### TASK DIRECTIONS
Below are the entries; count how many lines contain the word "résoudre" and reply with that number alone.

### THE DATA

- - - -

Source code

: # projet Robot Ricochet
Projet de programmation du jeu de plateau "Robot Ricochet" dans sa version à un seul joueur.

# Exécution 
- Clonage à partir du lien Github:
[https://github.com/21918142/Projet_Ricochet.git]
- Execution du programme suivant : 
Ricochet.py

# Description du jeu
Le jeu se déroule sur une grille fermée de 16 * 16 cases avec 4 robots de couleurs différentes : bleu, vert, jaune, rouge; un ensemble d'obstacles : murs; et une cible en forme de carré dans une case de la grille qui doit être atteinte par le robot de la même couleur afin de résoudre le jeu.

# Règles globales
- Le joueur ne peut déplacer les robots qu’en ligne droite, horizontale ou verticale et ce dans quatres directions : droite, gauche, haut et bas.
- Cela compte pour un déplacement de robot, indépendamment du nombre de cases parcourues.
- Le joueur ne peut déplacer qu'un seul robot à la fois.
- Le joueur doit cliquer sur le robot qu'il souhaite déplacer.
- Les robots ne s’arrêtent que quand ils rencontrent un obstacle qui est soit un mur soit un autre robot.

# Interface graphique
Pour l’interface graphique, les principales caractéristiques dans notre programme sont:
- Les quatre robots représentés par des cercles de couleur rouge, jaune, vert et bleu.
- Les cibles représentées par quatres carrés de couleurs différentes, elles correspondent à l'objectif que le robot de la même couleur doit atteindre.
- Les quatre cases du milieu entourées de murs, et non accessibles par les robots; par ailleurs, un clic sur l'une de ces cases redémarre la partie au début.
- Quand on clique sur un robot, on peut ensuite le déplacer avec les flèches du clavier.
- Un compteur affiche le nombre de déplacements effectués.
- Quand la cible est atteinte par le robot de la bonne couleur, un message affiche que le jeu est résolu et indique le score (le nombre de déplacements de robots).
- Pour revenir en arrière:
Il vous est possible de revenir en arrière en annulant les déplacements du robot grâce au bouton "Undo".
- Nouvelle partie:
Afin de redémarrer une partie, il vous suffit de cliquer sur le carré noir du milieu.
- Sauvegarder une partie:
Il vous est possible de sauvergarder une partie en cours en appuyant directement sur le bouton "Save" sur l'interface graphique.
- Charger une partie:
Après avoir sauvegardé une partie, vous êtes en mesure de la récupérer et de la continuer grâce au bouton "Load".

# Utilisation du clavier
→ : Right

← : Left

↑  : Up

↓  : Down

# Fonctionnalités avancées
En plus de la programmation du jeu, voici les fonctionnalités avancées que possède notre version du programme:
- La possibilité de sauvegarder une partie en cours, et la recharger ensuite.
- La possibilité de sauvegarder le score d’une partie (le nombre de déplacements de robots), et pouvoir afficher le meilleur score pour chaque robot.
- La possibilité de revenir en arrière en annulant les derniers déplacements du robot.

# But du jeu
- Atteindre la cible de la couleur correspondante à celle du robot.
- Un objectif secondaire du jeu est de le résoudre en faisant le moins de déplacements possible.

- - - -

### EXERCISE OUTPUT
2